Davanti a una manifestazione si dice sempre, anche se avversa, che è una festa della democrazia. Ebbene, nel caso di quella dei sindacati svoltasi ieri a Piazza San Giovanni no, bando alle ipocrisie: questa adunata non avrebbe dovuto esserci, o almeno non ieri. La Cgil aveva tutto il diritto di protestare contro l'assalto di una dozzina di delinquenti alla sua sede, ma a nostro avviso non poteva farlo il giorno del silenzio elettorale. Oppure Landini pensava che il sabato successivo sarebbe stato troppo tardi per fermare la novella marcia su Roma?

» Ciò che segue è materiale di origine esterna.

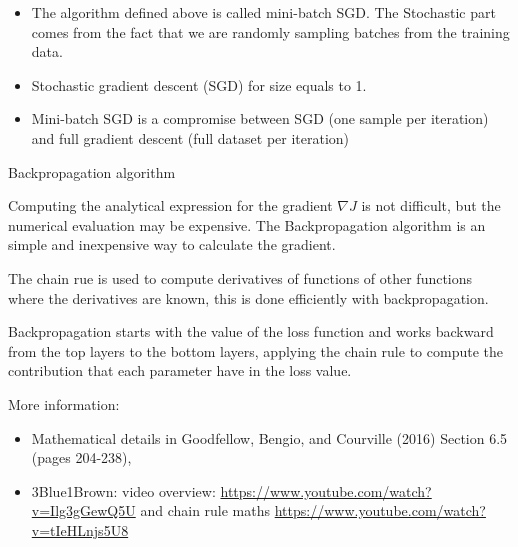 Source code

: \documentclass[10pt,ignorenonframetext,]{beamer}
\providecommand{\tightlist}{%
  \setlength{\itemsep}{0pt}\setlength{\parskip}{0pt}}
\begin{document}
\begin{frame}

\begin{itemize}
\tightlist
\item
  The algorithm defined above is called mini-batch SGD. The Stochastic
  part comes from the fact that we are randomly sampling batches from
  the training data.
\item
  Stochastic gradient descent (SGD) for size equals to 1.
\item
  Mini-batch SGD is a compromise between SGD (one sample per iteration)
  and full gradient descent (full dataset per iteration)
\end{itemize}

\end{frame}

\begin{frame}

\begin{block}{Backpropagation algorithm}

Computing the analytical expression for the gradient \(\nabla J\) is not
difficult, but the numerical evaluation may be expensive. The
Backpropagation algorithm is an simple and inexpensive way to calculate
the gradient.

The chain rue is used to compute derivatives of functions of other
functions where the derivatives are known, this is done efficiently with
backpropagation.

Backpropagation starts with the value of the loss function and works
backward from the top layers to the bottom layers, applying the chain
rule to compute the contribution that each parameter have in the loss
value.

\end{block}

\end{frame}

\begin{frame}

More information:

\begin{itemize}
\tightlist
\item
  Mathematical details in Goodfellow, Bengio, and Courville (2016)
  Section 6.5 (pages 204-238),
\item
  3Blue1Brown: video overview:
  \url{https://www.youtube.com/watch?v=Ilg3gGewQ5U} and chain rule maths
  \url{https://www.youtube.com/watch?v=tIeHLnjs5U8}
\end{itemize}

\end{frame}
\end{document}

Quella parola, democrazia, che abbiamo sentito riecheggiare tante volte ieri in piazza, è anche (e forse soprattutto) rispetto procedurale delle regole. E una delle regole del nostro ordinamento è che non si fa campagna elettorale il giorno prima del voto. Grave che pochi abbiano fatto notare questa violazione, soprattutto tra i cosiddetti «VeriLiberali»: ma una volta che una regola è violata, nessuno la rispetterà più, e sarà ancor più tutti contro tutti. Né ci si venga a dire che la manifestazione è stata «apolitica»: tra bandiere rosse, slogan vintage, partecipazione di capi e capetti della sinistra, compreso il candidato sindaco di Roma, Gualtieri, è stata la solita, classica, manifestazione della sinistra «contro il fascismo»; la decimillesima, probabilmente, dal 1945 a oggi. Peccato (anzi, per fortuna) che il fascismo sia morto e sepolto da settant'anni e che quindi «l'antifascismo», come ha scritto Luca Ricolfi, sia ormai una formula vuota. Che può essere utilizzata strumentalmente, come è stato fatto ieri.

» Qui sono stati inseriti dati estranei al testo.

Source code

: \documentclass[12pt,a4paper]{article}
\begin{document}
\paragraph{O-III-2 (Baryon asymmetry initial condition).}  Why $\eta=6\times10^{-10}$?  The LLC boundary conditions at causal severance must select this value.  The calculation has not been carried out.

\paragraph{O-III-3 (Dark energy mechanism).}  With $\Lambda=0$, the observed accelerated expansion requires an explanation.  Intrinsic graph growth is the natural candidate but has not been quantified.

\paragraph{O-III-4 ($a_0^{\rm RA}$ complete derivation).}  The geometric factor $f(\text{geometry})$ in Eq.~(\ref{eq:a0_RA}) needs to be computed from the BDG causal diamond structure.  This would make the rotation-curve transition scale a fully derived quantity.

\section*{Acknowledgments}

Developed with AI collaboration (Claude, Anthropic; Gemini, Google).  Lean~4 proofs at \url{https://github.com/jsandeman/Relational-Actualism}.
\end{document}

Una manifestazione serve infatti a rinserrare le truppe e a lanciare un messaggio. Le truppe andavano motivate in vista del ballottaggio, visto che vince chi porta alle urne i propri. Quale miglior modo che stimolarle, il giorno prima del voto? Se Gualtieri sarà sindaco, lo dovrà soprattutto alla mobilitazione di ieri, altro che pericolo fascista. Quanto al messaggio, è lanciato al governo. La kermesse non era solo rituale, serviva anche, come scritto nel programma, a diffondere le proposte della Cgil: che, in pratica, vuole più tasse, «sanzioni alle imprese» e patrimoniale.

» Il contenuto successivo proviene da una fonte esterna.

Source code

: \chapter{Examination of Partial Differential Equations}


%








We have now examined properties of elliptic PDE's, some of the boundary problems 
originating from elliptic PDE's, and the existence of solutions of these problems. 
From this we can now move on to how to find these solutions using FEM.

Il tutto però presentato, in modo subdolo, come programma di difesa della democrazia e di lotta al fascismo. Ma cosa c'entra con l'antifascismo il legittimo desiderio di non volere pagare più tasse perché già massacrati dal fisco e il timore della patrimoniale? A questo vecchio giochetto della sinistra, non crede più nessuno.